WORK ORDER:
In the listing below, print exactly the lines from the first through the one that contains "Las primeras ideas".

DATA SUPPLIED:
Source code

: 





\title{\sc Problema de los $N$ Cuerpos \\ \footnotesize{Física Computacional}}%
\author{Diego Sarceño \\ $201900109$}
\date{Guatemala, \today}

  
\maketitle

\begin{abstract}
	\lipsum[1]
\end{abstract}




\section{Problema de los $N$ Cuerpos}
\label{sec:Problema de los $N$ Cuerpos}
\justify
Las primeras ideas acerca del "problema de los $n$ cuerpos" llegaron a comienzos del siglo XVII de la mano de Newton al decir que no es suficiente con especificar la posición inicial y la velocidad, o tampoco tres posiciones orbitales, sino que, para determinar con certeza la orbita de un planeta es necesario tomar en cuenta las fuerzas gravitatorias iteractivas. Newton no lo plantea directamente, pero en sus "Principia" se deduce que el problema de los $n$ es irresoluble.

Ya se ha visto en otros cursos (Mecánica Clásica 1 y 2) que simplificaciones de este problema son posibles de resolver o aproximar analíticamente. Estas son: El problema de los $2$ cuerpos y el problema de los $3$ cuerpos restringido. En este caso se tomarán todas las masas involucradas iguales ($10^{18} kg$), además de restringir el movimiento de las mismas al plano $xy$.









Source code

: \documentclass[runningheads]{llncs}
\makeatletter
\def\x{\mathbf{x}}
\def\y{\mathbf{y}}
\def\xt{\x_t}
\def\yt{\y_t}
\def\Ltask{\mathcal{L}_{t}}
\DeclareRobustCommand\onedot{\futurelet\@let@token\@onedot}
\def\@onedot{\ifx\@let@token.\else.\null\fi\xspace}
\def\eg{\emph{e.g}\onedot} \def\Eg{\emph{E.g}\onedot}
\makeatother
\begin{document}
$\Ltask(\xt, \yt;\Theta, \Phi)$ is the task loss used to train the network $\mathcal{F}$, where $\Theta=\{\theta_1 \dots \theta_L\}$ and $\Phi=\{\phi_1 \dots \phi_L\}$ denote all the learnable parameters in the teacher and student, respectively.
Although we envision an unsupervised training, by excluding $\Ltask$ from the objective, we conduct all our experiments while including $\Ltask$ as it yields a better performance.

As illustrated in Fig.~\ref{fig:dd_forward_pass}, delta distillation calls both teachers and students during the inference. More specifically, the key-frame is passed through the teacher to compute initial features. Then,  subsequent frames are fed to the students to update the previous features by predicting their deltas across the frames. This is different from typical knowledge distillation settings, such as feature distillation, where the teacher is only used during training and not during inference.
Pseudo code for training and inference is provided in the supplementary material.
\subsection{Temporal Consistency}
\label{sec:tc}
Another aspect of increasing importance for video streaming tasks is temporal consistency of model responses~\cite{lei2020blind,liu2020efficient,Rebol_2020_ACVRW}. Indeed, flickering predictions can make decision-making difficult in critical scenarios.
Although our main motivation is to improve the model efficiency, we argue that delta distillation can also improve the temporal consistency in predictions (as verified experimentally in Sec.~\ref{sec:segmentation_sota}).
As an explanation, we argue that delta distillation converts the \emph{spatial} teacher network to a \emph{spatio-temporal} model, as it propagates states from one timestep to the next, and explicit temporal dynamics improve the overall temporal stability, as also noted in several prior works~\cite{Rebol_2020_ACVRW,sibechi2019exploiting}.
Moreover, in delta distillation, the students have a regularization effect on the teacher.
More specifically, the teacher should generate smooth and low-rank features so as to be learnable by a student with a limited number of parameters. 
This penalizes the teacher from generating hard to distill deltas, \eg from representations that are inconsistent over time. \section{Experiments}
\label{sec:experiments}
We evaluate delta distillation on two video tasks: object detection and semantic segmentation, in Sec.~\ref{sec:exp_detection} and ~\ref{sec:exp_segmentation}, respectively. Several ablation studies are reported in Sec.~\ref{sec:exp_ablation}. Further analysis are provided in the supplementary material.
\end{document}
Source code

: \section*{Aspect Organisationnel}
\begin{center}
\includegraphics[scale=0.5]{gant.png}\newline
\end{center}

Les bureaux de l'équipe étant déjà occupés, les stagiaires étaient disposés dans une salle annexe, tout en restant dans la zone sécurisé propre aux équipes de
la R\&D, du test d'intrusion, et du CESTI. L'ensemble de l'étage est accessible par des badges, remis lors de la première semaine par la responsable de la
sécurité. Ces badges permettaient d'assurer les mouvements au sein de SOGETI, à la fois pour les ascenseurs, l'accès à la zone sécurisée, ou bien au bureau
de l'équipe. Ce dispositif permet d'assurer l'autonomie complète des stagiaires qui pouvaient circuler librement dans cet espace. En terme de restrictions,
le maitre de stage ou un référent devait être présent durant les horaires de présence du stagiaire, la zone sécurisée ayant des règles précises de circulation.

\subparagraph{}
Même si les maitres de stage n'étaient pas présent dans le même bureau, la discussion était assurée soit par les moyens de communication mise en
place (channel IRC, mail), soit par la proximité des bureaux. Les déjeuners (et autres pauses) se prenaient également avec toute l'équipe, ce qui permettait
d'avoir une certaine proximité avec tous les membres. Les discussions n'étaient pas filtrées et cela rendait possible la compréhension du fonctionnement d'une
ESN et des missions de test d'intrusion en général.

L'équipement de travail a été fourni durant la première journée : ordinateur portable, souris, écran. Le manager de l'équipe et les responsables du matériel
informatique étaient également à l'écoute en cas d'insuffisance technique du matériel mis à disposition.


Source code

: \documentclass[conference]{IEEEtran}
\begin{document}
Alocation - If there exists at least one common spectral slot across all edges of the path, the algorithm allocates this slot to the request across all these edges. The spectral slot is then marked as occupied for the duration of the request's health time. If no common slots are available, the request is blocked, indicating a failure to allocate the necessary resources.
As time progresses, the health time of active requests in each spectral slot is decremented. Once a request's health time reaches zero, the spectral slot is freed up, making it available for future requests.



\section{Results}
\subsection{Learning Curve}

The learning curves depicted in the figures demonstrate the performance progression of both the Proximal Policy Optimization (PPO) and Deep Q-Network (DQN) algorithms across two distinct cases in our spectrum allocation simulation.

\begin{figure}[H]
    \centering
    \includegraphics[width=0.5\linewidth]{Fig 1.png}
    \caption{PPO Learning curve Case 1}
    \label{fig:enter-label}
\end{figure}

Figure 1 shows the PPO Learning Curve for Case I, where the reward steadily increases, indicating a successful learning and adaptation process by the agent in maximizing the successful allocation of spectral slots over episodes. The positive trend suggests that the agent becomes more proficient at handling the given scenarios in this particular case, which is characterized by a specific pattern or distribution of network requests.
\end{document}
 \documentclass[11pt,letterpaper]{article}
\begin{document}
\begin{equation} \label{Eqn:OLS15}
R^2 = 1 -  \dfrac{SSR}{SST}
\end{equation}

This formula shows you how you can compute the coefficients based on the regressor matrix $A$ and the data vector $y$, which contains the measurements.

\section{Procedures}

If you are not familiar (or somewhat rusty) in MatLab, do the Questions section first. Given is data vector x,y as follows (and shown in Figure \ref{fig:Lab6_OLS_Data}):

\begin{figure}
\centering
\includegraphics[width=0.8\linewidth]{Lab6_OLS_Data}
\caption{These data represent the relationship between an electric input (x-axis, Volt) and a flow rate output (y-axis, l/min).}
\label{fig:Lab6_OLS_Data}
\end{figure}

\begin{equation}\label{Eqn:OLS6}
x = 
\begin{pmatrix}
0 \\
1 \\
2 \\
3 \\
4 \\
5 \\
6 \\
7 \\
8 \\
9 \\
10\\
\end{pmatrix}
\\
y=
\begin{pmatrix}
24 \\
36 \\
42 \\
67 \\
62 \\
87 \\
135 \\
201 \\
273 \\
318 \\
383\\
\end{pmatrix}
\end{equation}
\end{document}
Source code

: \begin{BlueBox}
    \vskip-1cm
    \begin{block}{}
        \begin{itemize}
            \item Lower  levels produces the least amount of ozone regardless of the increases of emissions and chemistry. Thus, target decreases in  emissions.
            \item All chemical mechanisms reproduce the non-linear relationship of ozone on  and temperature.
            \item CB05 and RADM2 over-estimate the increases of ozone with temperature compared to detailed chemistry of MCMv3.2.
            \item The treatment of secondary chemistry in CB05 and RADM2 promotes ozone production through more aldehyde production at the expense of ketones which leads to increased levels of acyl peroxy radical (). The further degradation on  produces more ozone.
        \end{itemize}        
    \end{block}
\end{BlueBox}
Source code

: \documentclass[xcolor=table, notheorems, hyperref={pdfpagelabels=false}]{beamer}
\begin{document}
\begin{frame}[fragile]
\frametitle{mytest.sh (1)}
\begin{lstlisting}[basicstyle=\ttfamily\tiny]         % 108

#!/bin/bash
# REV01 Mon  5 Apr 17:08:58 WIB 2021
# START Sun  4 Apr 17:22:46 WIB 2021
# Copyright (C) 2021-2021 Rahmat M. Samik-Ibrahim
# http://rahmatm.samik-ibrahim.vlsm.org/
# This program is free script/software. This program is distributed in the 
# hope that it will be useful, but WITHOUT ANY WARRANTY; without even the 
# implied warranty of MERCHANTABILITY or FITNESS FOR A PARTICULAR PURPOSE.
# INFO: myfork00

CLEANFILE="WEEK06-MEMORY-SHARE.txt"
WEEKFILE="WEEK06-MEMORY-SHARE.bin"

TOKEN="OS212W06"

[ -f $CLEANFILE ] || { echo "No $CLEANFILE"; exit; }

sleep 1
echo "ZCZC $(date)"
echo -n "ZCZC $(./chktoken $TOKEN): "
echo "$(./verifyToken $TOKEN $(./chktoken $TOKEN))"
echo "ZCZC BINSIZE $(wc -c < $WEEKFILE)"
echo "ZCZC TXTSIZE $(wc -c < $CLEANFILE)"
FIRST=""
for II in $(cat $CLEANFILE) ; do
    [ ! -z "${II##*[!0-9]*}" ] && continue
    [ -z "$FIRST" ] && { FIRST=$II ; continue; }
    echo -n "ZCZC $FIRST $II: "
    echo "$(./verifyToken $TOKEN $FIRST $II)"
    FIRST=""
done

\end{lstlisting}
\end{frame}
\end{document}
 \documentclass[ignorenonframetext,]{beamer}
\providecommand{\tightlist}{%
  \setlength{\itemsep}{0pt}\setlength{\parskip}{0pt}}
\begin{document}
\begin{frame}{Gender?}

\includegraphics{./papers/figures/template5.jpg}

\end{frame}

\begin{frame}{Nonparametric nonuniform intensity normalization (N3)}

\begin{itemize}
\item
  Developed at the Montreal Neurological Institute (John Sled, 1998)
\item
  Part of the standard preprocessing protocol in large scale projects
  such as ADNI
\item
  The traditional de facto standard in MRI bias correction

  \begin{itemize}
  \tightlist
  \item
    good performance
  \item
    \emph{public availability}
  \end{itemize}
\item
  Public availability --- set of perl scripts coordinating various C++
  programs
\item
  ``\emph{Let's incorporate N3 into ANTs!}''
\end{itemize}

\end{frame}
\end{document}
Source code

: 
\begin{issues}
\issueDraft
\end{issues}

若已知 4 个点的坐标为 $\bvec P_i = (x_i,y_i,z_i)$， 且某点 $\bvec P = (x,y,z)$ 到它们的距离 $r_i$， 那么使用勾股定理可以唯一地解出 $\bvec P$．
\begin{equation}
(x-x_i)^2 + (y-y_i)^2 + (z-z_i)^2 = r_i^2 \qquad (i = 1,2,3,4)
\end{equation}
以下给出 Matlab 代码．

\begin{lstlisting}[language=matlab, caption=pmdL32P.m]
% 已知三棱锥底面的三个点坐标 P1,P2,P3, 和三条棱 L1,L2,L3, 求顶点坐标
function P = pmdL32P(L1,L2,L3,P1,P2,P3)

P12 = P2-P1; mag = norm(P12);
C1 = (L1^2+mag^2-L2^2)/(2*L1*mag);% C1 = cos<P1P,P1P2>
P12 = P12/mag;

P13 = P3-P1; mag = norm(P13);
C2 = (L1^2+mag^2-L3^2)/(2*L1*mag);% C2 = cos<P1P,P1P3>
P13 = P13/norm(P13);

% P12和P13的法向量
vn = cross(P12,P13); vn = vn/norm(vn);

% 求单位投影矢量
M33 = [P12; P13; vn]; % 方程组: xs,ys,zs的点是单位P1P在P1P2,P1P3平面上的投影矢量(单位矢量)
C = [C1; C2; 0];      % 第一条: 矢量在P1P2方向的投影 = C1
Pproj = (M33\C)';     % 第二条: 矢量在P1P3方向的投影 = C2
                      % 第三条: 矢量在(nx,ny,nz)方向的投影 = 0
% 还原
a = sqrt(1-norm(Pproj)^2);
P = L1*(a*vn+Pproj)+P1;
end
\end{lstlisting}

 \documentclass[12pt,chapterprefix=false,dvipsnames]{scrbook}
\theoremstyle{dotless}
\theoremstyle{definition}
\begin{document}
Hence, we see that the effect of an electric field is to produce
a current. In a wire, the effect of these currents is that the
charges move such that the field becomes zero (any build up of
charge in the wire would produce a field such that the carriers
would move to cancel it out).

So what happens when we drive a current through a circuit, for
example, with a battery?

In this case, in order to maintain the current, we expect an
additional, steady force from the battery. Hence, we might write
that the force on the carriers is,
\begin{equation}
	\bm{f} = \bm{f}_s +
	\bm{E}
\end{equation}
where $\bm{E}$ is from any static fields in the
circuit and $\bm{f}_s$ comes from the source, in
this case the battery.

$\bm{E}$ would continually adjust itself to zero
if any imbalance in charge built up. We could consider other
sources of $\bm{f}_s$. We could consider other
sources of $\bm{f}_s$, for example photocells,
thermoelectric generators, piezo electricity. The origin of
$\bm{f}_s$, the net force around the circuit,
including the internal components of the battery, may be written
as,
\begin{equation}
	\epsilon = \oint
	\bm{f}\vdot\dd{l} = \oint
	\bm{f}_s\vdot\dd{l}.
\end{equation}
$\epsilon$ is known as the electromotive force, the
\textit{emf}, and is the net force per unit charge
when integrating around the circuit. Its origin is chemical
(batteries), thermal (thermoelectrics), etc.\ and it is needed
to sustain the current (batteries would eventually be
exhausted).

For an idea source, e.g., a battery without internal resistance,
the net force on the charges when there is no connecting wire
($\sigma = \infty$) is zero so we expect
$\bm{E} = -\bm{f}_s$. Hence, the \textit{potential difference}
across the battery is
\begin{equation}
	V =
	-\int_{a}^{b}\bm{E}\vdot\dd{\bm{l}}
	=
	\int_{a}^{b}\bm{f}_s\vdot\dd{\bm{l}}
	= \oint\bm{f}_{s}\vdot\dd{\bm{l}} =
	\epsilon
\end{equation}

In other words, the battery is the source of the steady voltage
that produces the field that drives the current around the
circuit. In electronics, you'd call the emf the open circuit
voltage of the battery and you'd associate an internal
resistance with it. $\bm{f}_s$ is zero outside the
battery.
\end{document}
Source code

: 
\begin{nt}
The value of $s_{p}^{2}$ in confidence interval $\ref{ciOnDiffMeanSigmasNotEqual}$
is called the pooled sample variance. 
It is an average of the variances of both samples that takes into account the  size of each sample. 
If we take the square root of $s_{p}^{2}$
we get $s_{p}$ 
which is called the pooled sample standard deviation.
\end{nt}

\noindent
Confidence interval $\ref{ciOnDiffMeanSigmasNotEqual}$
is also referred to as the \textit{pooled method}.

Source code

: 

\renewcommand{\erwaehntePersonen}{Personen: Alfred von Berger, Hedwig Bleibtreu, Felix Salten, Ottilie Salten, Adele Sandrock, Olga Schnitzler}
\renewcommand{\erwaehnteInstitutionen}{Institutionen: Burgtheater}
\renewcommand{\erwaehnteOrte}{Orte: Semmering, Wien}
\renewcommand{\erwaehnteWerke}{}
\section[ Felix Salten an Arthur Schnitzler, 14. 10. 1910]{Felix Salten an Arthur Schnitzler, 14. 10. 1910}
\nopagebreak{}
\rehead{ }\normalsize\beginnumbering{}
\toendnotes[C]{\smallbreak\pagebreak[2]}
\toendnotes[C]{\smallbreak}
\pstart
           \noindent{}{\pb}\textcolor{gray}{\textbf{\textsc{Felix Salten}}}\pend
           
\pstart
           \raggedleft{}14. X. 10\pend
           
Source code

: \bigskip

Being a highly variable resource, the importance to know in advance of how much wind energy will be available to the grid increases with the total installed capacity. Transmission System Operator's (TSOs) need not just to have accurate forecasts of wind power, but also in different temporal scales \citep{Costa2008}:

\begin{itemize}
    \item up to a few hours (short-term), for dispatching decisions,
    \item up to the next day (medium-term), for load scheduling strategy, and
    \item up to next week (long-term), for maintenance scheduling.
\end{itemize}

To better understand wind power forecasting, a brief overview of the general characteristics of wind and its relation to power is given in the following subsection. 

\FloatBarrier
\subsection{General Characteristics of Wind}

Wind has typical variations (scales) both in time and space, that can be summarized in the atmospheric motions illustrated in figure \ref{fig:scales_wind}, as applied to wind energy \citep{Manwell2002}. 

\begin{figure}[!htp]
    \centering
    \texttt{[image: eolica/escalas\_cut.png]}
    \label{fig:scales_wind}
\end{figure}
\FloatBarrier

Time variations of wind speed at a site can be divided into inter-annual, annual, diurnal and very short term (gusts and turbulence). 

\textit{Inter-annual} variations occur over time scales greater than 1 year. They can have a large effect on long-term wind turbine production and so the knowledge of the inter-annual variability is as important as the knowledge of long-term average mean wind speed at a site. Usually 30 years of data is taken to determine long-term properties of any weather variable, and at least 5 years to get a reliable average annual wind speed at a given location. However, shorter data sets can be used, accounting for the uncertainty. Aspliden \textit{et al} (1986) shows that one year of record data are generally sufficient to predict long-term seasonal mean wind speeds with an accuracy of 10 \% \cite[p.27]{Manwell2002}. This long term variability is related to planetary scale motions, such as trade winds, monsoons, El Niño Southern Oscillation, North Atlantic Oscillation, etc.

ANSWER TO THE PROBLEM:
Source code

: 





\title{\sc Problema de los $N$ Cuerpos \\ \footnotesize{Física Computacional}}%
\author{Diego Sarceño \\ $201900109$}
\date{Guatemala, \today}

  
\maketitle

\begin{abstract}
	\lipsum[1]
\end{abstract}




\section{Problema de los $N$ Cuerpos}
\label{sec:Problema de los $N$ Cuerpos}
\justify
Las primeras ideas acerca del "problema de los $n$ cuerpos" llegaron a comienzos del siglo XVII de la mano de Newton al decir que no es suficiente con especificar la posición inicial y la velocidad, o tampoco tres posiciones orbitales, sino que, para determinar con certeza la orbita de un planeta es necesario tomar en cuenta las fuerzas gravitatorias iteractivas. Newton no lo plantea directamente, pero en sus "Principia" se deduce que el problema de los $n$ es irresoluble.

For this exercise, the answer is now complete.